Keep the pictures out, please, and set down every record exactly.

### INFORMATION PROVIDED
⟨

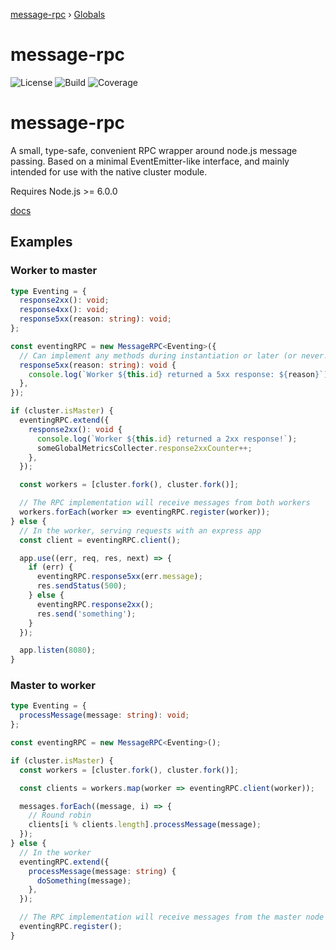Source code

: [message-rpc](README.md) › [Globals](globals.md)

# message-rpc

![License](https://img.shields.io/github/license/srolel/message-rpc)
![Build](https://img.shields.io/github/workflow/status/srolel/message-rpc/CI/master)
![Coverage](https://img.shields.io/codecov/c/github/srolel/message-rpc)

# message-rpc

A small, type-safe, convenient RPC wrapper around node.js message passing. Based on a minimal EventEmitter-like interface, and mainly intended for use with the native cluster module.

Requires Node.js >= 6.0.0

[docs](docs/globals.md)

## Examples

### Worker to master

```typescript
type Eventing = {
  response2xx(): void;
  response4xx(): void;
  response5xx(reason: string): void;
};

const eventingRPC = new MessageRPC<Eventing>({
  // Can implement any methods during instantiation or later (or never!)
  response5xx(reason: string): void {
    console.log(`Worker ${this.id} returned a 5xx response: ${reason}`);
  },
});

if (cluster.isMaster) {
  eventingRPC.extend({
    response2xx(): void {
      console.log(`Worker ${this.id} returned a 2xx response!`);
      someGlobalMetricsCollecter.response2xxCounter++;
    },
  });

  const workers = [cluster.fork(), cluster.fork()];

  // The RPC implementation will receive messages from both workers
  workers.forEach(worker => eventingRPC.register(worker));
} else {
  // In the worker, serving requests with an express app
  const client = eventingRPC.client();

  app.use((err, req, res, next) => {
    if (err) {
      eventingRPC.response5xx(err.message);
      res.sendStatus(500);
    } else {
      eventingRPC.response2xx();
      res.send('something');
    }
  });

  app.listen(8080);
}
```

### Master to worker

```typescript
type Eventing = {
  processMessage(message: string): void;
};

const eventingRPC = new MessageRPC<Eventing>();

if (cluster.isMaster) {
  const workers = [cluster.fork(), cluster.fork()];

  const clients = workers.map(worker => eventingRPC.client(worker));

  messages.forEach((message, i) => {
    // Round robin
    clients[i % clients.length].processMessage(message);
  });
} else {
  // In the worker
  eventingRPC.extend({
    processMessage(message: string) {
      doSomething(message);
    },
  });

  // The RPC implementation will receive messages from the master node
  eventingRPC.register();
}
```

⟩

### YOUR RESPONSE
Source code

: [message-rpc](README.md) › [Globals](globals.md)

# message-rpc

![License](https://img.shields.io/github/license/srolel/message-rpc)
![Build](https://img.shields.io/github/workflow/status/srolel/message-rpc/CI/master)
![Coverage](https://img.shields.io/codecov/c/github/srolel/message-rpc)

# message-rpc

A small, type-safe, convenient RPC wrapper around node.js message passing. Based on a minimal EventEmitter-like interface, and mainly intended for use with the native cluster module.

Requires Node.js >= 6.0.0

[docs](docs/globals.md)

## Examples

### Worker to master

```typescript
type Eventing = {
  response2xx(): void;
  response4xx(): void;
  response5xx(reason: string): void;
};

const eventingRPC = new MessageRPC<Eventing>({
  // Can implement any methods during instantiation or later (or never!)
  response5xx(reason: string): void {
    console.log(`Worker ${this.id} returned a 5xx response: ${reason}`);
  },
});

if (cluster.isMaster) {
  eventingRPC.extend({
    response2xx(): void {
      console.log(`Worker ${this.id} returned a 2xx response!`);
      someGlobalMetricsCollecter.response2xxCounter++;
    },
  });

  const workers = [cluster.fork(), cluster.fork()];

  // The RPC implementation will receive messages from both workers
  workers.forEach(worker => eventingRPC.register(worker));
} else {
  // In the worker, serving requests with an express app
  const client = eventingRPC.client();

  app.use((err, req, res, next) => {
    if (err) {
      eventingRPC.response5xx(err.message);
      res.sendStatus(500);
    } else {
      eventingRPC.response2xx();
      res.send('something');
    }
  });

  app.listen(8080);
}
```

### Master to worker

```typescript
type Eventing = {
  processMessage(message: string): void;
};

const eventingRPC = new MessageRPC<Eventing>();

if (cluster.isMaster) {
  const workers = [cluster.fork(), cluster.fork()];

  const clients = workers.map(worker => eventingRPC.client(worker));

  messages.forEach((message, i) => {
    // Round robin
    clients[i % clients.length].processMessage(message);
  });
} else {
  // In the worker
  eventingRPC.extend({
    processMessage(message: string) {
      doSomething(message);
    },
  });

  // The RPC implementation will receive messages from the master node
  eventingRPC.register();
}
```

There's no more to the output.